Another barrier to widespread commercial use of GaAs-based ICs was their high power consumption. Unlike silicon ICs, which consume power only while performing processing tasks, GaAs ICs consume power even when they are not in operation. The use of GaAs as a substrate for ICs had been pioneered for military applications, namely in microproccessors for supercomputing. Military users were willing and able to pay the considerable premium for GaAs-based chips in return for superior processing speed. Commercial users, however, saw the high power requirements as an unacceptable obstacle.
The high power requirements placed limits on the exploitation of the inherent speed advantage of GaAs. More wiring was needed to transmit more power to the chip, crowding out the wiring needed to transmit the input and output signals; thus fewer transistors could fit on the same chip. So constrained, GaAs technology had to employ several chips to equal the capacity of a single silicon chip, causing much of the speed advantage of GaAs to be lost in the time delays between chips.
The ability of GaAs to compete with silicon for use in ICs was contingent on design innovations that allow the particular advantages of GaAs to be exploited effectively. The years of accumulated design and manufacturing process refinements, however, had been devoted to silicon-based ICs, not GaAs-based ICs.
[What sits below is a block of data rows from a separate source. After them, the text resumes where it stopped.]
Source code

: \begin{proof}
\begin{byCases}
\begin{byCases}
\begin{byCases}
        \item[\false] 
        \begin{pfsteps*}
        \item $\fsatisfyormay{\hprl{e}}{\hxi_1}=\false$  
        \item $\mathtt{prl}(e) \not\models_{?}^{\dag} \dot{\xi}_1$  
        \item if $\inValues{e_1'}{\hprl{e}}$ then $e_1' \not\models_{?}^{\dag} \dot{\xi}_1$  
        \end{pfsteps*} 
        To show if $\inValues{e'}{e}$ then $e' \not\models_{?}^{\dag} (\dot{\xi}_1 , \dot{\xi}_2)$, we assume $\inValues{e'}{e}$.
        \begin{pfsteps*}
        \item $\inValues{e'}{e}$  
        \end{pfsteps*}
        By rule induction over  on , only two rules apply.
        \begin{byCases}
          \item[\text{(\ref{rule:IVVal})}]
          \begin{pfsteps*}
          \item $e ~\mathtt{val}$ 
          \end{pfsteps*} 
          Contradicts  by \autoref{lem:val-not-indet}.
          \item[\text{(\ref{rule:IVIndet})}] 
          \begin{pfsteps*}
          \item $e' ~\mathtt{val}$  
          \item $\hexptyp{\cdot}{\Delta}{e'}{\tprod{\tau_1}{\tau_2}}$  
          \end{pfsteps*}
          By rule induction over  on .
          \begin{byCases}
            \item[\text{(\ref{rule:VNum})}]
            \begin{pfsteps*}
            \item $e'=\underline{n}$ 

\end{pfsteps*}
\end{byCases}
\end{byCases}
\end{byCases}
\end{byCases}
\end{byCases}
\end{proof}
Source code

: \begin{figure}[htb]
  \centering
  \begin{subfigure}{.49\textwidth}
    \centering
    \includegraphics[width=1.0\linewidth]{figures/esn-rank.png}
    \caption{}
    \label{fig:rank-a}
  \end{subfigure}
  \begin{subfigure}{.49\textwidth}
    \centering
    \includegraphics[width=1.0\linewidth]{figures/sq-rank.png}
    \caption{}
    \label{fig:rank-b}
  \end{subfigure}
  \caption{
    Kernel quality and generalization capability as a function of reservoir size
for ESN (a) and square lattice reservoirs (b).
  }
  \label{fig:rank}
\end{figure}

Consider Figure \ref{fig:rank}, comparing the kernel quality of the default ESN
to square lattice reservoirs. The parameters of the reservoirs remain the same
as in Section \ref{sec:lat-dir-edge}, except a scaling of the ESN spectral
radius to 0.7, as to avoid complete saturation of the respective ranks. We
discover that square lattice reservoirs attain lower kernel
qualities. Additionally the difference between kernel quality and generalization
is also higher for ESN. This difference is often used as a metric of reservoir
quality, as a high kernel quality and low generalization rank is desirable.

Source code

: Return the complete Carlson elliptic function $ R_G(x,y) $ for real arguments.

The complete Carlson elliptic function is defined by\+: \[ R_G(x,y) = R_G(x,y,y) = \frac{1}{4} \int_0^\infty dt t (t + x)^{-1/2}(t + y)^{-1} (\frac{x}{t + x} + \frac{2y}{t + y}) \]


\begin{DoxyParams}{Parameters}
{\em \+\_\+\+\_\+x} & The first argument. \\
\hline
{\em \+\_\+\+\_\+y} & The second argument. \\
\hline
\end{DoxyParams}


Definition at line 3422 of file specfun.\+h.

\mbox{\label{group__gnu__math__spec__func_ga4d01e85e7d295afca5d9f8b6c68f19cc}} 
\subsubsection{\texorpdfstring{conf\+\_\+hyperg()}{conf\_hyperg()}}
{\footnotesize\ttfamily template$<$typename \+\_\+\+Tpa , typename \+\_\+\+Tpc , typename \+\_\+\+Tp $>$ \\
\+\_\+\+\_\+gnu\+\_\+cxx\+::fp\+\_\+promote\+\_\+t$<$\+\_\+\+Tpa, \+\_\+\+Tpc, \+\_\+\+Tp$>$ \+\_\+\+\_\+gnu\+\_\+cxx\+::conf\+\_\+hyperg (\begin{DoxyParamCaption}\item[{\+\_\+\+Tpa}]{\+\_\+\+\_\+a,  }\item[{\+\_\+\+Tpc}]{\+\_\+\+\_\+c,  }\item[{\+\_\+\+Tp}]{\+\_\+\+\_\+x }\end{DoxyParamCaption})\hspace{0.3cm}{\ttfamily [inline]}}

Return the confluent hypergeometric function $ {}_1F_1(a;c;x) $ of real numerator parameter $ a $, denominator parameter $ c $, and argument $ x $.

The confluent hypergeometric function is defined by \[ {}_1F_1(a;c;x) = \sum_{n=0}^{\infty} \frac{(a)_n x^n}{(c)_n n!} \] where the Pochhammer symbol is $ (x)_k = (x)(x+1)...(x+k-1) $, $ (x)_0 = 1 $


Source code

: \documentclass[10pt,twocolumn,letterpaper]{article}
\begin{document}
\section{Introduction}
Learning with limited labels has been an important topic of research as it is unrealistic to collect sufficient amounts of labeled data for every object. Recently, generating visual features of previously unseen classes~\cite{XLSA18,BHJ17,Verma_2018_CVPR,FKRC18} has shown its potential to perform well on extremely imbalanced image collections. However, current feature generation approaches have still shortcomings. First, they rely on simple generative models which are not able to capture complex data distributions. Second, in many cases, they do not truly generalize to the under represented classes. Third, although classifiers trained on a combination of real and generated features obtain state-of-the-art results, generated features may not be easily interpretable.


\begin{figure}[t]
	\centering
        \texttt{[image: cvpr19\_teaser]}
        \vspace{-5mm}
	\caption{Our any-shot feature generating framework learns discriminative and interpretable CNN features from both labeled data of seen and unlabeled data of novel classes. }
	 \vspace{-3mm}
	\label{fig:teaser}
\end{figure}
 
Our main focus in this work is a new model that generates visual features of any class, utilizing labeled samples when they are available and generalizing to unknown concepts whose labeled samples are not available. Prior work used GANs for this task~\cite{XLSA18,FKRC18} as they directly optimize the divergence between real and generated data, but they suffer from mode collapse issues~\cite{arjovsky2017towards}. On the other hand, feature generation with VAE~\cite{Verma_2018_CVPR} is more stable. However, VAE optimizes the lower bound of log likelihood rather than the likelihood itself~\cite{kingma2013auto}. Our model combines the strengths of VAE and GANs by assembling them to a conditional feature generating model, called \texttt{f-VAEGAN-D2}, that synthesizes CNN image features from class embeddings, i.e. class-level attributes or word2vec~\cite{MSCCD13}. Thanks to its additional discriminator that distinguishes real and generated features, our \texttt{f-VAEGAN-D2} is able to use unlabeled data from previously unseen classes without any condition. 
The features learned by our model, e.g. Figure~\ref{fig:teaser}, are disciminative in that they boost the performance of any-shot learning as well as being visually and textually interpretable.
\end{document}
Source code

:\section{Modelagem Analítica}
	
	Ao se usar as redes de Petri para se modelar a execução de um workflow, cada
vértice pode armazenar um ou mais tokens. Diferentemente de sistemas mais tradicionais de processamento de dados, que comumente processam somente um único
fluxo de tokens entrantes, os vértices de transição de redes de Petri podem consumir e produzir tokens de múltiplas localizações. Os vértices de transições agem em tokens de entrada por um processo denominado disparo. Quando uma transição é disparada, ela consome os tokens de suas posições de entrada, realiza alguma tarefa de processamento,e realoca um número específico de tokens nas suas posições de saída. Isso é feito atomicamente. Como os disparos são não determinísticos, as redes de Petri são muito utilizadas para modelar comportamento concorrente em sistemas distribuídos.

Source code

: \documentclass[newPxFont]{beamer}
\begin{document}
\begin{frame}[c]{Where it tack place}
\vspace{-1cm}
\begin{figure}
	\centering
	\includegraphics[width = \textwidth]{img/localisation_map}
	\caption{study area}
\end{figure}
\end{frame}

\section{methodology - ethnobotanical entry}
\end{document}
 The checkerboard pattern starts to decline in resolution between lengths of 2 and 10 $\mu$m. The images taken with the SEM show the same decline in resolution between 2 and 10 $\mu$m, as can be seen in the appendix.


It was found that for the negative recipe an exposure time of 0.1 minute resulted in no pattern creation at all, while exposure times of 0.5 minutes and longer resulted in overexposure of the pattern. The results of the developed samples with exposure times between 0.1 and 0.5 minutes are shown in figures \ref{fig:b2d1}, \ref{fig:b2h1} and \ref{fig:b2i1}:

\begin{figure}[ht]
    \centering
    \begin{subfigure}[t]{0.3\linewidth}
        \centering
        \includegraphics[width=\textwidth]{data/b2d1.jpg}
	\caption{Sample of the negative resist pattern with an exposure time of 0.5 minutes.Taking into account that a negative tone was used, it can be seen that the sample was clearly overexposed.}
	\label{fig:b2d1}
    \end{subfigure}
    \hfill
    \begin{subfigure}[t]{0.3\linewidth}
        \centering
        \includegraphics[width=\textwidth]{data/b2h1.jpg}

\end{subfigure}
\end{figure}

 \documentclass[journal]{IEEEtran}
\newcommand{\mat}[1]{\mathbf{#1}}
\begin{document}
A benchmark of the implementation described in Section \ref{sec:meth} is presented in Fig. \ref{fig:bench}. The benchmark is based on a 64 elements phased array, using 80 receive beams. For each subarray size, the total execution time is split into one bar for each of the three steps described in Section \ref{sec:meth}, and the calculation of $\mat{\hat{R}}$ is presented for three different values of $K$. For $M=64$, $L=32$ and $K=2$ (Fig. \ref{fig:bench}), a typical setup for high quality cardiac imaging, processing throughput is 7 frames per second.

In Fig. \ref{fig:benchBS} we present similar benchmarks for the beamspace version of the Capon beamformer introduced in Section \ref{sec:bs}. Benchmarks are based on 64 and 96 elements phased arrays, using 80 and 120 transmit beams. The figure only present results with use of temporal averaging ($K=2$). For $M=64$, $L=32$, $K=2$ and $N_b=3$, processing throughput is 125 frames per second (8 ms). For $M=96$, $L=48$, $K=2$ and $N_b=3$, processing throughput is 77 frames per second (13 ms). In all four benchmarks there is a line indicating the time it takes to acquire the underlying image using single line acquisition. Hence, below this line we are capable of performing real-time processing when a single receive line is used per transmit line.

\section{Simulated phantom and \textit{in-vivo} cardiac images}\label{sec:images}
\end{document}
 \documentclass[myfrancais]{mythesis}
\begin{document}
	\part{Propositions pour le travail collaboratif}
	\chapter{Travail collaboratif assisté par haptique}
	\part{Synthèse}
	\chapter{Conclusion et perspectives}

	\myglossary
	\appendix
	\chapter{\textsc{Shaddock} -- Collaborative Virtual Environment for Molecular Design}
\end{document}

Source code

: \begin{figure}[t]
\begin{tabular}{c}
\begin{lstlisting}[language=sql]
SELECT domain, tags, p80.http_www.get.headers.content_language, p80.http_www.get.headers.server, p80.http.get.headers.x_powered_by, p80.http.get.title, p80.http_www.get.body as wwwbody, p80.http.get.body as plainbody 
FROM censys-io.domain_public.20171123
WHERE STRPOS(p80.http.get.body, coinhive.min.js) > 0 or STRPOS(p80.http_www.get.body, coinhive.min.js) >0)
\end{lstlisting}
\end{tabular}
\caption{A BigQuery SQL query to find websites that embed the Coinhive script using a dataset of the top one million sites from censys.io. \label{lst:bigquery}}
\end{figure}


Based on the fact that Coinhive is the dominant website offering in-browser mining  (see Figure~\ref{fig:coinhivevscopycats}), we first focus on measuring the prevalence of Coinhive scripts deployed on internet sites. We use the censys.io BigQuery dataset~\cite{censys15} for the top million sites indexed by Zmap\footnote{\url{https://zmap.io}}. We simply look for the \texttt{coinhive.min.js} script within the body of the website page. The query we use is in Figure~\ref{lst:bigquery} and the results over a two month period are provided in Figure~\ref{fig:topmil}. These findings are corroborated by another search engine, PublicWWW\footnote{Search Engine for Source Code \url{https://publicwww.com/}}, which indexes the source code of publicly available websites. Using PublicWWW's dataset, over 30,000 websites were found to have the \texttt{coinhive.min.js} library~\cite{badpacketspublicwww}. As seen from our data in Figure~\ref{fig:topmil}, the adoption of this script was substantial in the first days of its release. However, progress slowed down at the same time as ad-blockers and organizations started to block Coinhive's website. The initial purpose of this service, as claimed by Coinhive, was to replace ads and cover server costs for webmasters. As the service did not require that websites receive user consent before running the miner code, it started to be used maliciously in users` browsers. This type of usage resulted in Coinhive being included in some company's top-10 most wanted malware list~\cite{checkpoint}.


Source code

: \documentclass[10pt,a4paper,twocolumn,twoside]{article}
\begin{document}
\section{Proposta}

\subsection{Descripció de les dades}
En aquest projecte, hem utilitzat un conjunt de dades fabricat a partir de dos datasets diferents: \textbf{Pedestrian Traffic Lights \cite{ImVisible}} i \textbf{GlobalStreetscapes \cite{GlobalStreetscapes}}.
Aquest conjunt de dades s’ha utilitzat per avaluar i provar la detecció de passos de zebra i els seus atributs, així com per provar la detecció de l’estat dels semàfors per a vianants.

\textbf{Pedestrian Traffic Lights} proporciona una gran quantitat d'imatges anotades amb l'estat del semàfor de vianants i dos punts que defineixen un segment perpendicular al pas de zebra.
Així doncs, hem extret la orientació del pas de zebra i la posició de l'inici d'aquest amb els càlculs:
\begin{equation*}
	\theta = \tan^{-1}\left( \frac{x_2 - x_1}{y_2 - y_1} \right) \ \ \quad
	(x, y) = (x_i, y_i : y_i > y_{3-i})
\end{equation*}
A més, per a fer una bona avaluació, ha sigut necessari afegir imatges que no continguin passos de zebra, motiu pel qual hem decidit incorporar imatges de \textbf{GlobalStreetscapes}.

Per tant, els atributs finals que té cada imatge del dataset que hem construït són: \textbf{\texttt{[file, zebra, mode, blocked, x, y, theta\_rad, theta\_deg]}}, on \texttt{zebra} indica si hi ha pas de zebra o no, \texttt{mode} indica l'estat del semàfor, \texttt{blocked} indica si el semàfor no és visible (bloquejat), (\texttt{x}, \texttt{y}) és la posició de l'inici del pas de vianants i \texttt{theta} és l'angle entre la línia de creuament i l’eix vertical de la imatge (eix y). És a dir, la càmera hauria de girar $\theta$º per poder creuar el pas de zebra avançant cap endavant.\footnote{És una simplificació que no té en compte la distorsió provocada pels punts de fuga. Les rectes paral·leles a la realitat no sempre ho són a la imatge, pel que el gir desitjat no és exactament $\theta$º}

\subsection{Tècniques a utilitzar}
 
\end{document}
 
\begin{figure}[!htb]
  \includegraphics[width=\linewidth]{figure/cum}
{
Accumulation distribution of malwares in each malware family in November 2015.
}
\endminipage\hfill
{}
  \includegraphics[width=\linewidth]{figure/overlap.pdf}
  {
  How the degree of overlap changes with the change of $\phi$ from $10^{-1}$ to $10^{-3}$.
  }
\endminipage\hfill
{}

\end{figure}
Vitesse Proposes GaAs Design Innovations
Vitesse Semiconductor Corporation, at that time a small company, proposed a project for GaAs innovations in ATP’s 1993 General Competition. ATP made an award of $2 million to Vitesse for a 33-month project, later extended to the maximum allowable period of three-years. Vitesse contributed $4.6 million, bringing total project costs to $6.6 million.
The company, located in Camarillo, California, has become a world leader in the design, development, and manufacture of GaAs ICs. It pioneered the development of Very Large Scale Integration (VLSI) in GaAs, and also pioneered the adaptation of proven state-of-the-art silicon chip manufacturing equipment to the production of GaAs chips to reduce their cost and improve reliability.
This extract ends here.